- WORK TASK
Whenever a line in the records below contains "social", pick it out.

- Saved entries

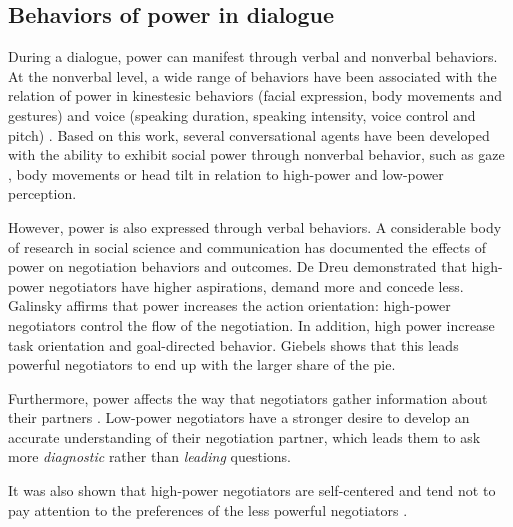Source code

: \documentclass{llncs}
\begin{document}
		\subsection{Behaviors of power in dialogue}
		\label{sec:domDialogue}
		During a dialogue, power can manifest through verbal and nonverbal behaviors.	
		At the nonverbal level, a wide range of behaviors have been associated with the relation of power in kinestesic behaviors (facial expression, body movements and gestures) and voice (speaking duration, speaking intensity, voice control and pitch) \cite{burgoonnonverbal}. Based on this work, several conversational agents have been developed with the ability to exhibit social power through nonverbal behavior, such as gaze \cite{lance2008relation}, body movements \cite{mignault2003many} or head tilt \cite{gebhard2014exploring,callejas2014computational} in relation to high-power and low-power perception.
		
		However, power is also expressed through verbal behaviors. A considerable body of research in social science and communication has documented the effects of power on negotiation behaviors and outcomes. De Dreu \cite{de1995impact} demonstrated that high-power negotiators have higher aspirations, demand more and concede less. Galinsky \cite{galinsky2003power} affirms that power increases the action orientation: high-power negotiators control the flow of the negotiation. In addition, high power increase task orientation and goal-directed behavior. Giebels \cite{giebels2000interdependence} shows that this leads powerful negotiators to end up with the larger share of the pie.
		
		Furthermore, power affects the way that negotiators gather information about their partners \cite{de2004influence}. Low-power negotiators have a stronger desire to develop an accurate understanding of their negotiation partner, which leads them to ask more \emph{diagnostic} rather than \emph{leading} questions.
		
		It was also shown that high-power negotiators are self-centered and tend  not to pay attention to the preferences of the less powerful negotiators \cite{fiske1993controlling,de1995impact}.
		
\end{document}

- COMPLETED TASK
		At the nonverbal level, a wide range of behaviors have been associated with the relation of power in kinestesic behaviors (facial expression, body movements and gestures) and voice (speaking duration, speaking intensity, voice control and pitch) \cite{burgoonnonverbal}. Based on this work, several conversational agents have been developed with the ability to exhibit social power through nonverbal behavior, such as gaze \cite{lance2008relation}, body movements \cite{mignault2003many} or head tilt \cite{gebhard2014exploring,callejas2014computational} in relation to high-power and low-power perception.
		However, power is also expressed through verbal behaviors. A considerable body of research in social science and communication has documented the effects of power on negotiation behaviors and outcomes. De Dreu \cite{de1995impact} demonstrated that high-power negotiators have higher aspirations, demand more and concede less. Galinsky \cite{galinsky2003power} affirms that power increases the action orientation: high-power negotiators control the flow of the negotiation. In addition, high power increase task orientation and goal-directed behavior. Giebels \cite{giebels2000interdependence} shows that this leads powerful negotiators to end up with the larger share of the pie.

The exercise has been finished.